Data section:
:::::

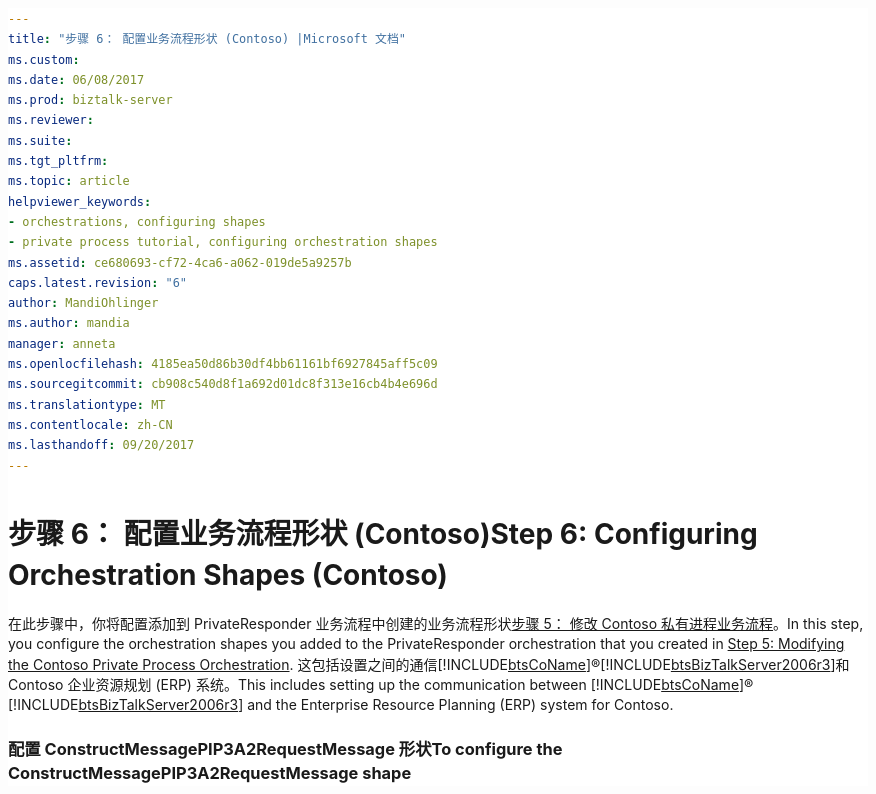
 ```yaml
---
title: "步骤 6： 配置业务流程形状 (Contoso) |Microsoft 文档"
ms.custom: 
ms.date: 06/08/2017
ms.prod: biztalk-server
ms.reviewer: 
ms.suite: 
ms.tgt_pltfrm: 
ms.topic: article
helpviewer_keywords:
- orchestrations, configuring shapes
- private process tutorial, configuring orchestration shapes
ms.assetid: ce680693-cf72-4ca6-a062-019de5a9257b
caps.latest.revision: "6"
author: MandiOhlinger
ms.author: mandia
manager: anneta
ms.openlocfilehash: 4185ea50d86b30df4bb61161bf6927845aff5c09
ms.sourcegitcommit: cb908c540d8f1a692d01dc8f313e16cb4b4e696d
ms.translationtype: MT
ms.contentlocale: zh-CN
ms.lasthandoff: 09/20/2017
---
```

# <a name="step-6-configuring-orchestration-shapes-contoso"></a><span data-ttu-id="c7d1f-102">步骤 6： 配置业务流程形状 (Contoso)</span><span class="sxs-lookup"><span data-stu-id="c7d1f-102">Step 6: Configuring Orchestration Shapes (Contoso)</span></span>
<span data-ttu-id="c7d1f-103">在此步骤中，你将配置添加到 PrivateResponder 业务流程中创建的业务流程形状[步骤 5： 修改 Contoso 私有进程业务流程](../../adapters-and-accelerators/accelerator-rosettanet/step-5-modifying-the-contoso-private-process-orchestration.md)。</span><span class="sxs-lookup"><span data-stu-id="c7d1f-103">In this step, you configure the orchestration shapes you added to the PrivateResponder orchestration that you created in [Step 5: Modifying the Contoso Private Process Orchestration](../../adapters-and-accelerators/accelerator-rosettanet/step-5-modifying-the-contoso-private-process-orchestration.md).</span></span> <span data-ttu-id="c7d1f-104">这包括设置之间的通信[!INCLUDE[btsCoName](../../includes/btsconame-md.md)]®[!INCLUDE[btsBizTalkServer2006r3](../../includes/btsbiztalkserver2006r3-md.md)]和 Contoso 企业资源规划 (ERP) 系统。</span><span class="sxs-lookup"><span data-stu-id="c7d1f-104">This includes setting up the communication between [!INCLUDE[btsCoName](../../includes/btsconame-md.md)]® [!INCLUDE[btsBizTalkServer2006r3](../../includes/btsbiztalkserver2006r3-md.md)] and the Enterprise Resource Planning (ERP) system for Contoso.</span></span>  
  
### <a name="to-configure-the-constructmessagepip3a2requestmessage-shape"></a><span data-ttu-id="c7d1f-105">配置 ConstructMessagePIP3A2RequestMessage 形状</span><span class="sxs-lookup"><span data-stu-id="c7d1f-105">To configure the ConstructMessagePIP3A2RequestMessage shape</span></span>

:::::

Instructions to follow: Show all lines in the records above that hold "configuring".

Finished task:
- orchestrations, configuring shapes
- private process tutorial, configuring orchestration shapes
# <a name="step-6-configuring-orchestration-shapes-contoso"></a><span data-ttu-id="c7d1f-102">步骤 6： 配置业务流程形状 (Contoso)</span><span class="sxs-lookup"><span data-stu-id="c7d1f-102">Step 6: Configuring Orchestration Shapes (Contoso)</span></span>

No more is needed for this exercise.